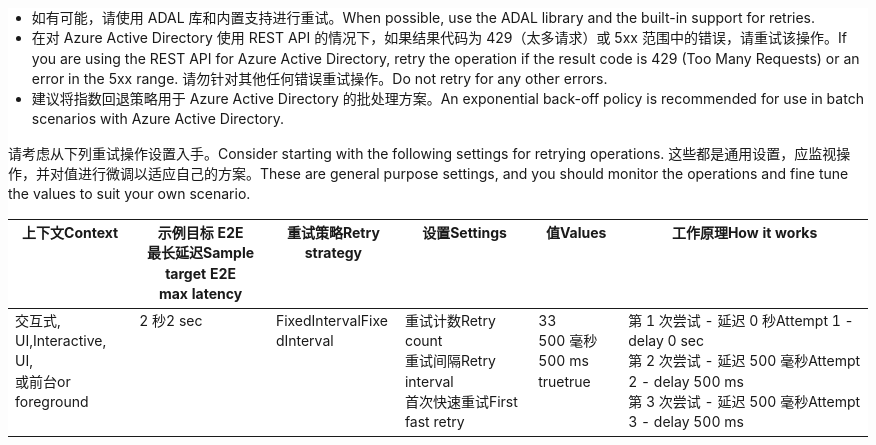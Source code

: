 - <span data-ttu-id="3b6a5-191">如有可能，请使用 ADAL 库和内置支持进行重试。</span><span class="sxs-lookup"><span data-stu-id="3b6a5-191">When possible, use the ADAL library and the built-in support for retries.</span></span>
- <span data-ttu-id="3b6a5-192">在对 Azure Active Directory 使用 REST API 的情况下，如果结果代码为 429（太多请求）或 5xx 范围中的错误，请重试该操作。</span><span class="sxs-lookup"><span data-stu-id="3b6a5-192">If you are using the REST API for Azure Active Directory, retry the operation if the result code is 429 (Too Many Requests) or an error in the 5xx range.</span></span> <span data-ttu-id="3b6a5-193">请勿针对其他任何错误重试操作。</span><span class="sxs-lookup"><span data-stu-id="3b6a5-193">Do not retry for any other errors.</span></span>
- <span data-ttu-id="3b6a5-194">建议将指数回退策略用于 Azure Active Directory 的批处理方案。</span><span class="sxs-lookup"><span data-stu-id="3b6a5-194">An exponential back-off policy is recommended for use in batch scenarios with Azure Active Directory.</span></span>

<span data-ttu-id="3b6a5-195">请考虑从下列重试操作设置入手。</span><span class="sxs-lookup"><span data-stu-id="3b6a5-195">Consider starting with the following settings for retrying operations.</span></span> <span data-ttu-id="3b6a5-196">这些都是通用设置，应监视操作，并对值进行微调以适应自己的方案。</span><span class="sxs-lookup"><span data-stu-id="3b6a5-196">These are general purpose settings, and you should monitor the operations and fine tune the values to suit your own scenario.</span></span>

| <span data-ttu-id="3b6a5-197">**上下文**</span><span class="sxs-lookup"><span data-stu-id="3b6a5-197">**Context**</span></span> | <span data-ttu-id="3b6a5-198">**示例目标 E2E<br />最长延迟**</span><span class="sxs-lookup"><span data-stu-id="3b6a5-198">**Sample target E2E<br />max latency**</span></span> | <span data-ttu-id="3b6a5-199">**重试策略**</span><span class="sxs-lookup"><span data-stu-id="3b6a5-199">**Retry strategy**</span></span> | <span data-ttu-id="3b6a5-200">**设置**</span><span class="sxs-lookup"><span data-stu-id="3b6a5-200">**Settings**</span></span> | <span data-ttu-id="3b6a5-201">**值**</span><span class="sxs-lookup"><span data-stu-id="3b6a5-201">**Values**</span></span> | <span data-ttu-id="3b6a5-202">**工作原理**</span><span class="sxs-lookup"><span data-stu-id="3b6a5-202">**How it works**</span></span> |
| --- | --- | --- | --- | --- | --- |
| <span data-ttu-id="3b6a5-203">交互式, UI,</span><span class="sxs-lookup"><span data-stu-id="3b6a5-203">Interactive, UI,</span></span><br /><span data-ttu-id="3b6a5-204">或前台</span><span class="sxs-lookup"><span data-stu-id="3b6a5-204">or foreground</span></span> |<span data-ttu-id="3b6a5-205">2 秒</span><span class="sxs-lookup"><span data-stu-id="3b6a5-205">2 sec</span></span> |<span data-ttu-id="3b6a5-206">FixedInterval</span><span class="sxs-lookup"><span data-stu-id="3b6a5-206">FixedInterval</span></span> |<span data-ttu-id="3b6a5-207">重试计数</span><span class="sxs-lookup"><span data-stu-id="3b6a5-207">Retry count</span></span><br /><span data-ttu-id="3b6a5-208">重试间隔</span><span class="sxs-lookup"><span data-stu-id="3b6a5-208">Retry interval</span></span><br /><span data-ttu-id="3b6a5-209">首次快速重试</span><span class="sxs-lookup"><span data-stu-id="3b6a5-209">First fast retry</span></span> |<span data-ttu-id="3b6a5-210">3</span><span class="sxs-lookup"><span data-stu-id="3b6a5-210">3</span></span><br /><span data-ttu-id="3b6a5-211">500 毫秒</span><span class="sxs-lookup"><span data-stu-id="3b6a5-211">500 ms</span></span><br /><span data-ttu-id="3b6a5-212">true</span><span class="sxs-lookup"><span data-stu-id="3b6a5-212">true</span></span> |<span data-ttu-id="3b6a5-213">第 1 次尝试 - 延迟 0 秒</span><span class="sxs-lookup"><span data-stu-id="3b6a5-213">Attempt 1 - delay 0 sec</span></span><br /><span data-ttu-id="3b6a5-214">第 2 次尝试 - 延迟 500 毫秒</span><span class="sxs-lookup"><span data-stu-id="3b6a5-214">Attempt 2 - delay 500 ms</span></span><br /><span data-ttu-id="3b6a5-215">第 3 次尝试 - 延迟 500 毫秒</span><span class="sxs-lookup"><span data-stu-id="3b6a5-215">Attempt 3 - delay 500 ms</span></span> |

PROBLEM STATEMENT:
Pick every line containing the word "with" out of the material, and copy those lines.

EXERCISE ANSWER:
- <span data-ttu-id="3b6a5-194">建议将指数回退策略用于 Azure Active Directory 的批处理方案。</span><span class="sxs-lookup"><span data-stu-id="3b6a5-194">An exponential back-off policy is recommended for use in batch scenarios with Azure Active Directory.</span></span>
<span data-ttu-id="3b6a5-195">请考虑从下列重试操作设置入手。</span><span class="sxs-lookup"><span data-stu-id="3b6a5-195">Consider starting with the following settings for retrying operations.</span></span> <span data-ttu-id="3b6a5-196">这些都是通用设置，应监视操作，并对值进行微调以适应自己的方案。</span><span class="sxs-lookup"><span data-stu-id="3b6a5-196">These are general purpose settings, and you should monitor the operations and fine tune the values to suit your own scenario.</span></span>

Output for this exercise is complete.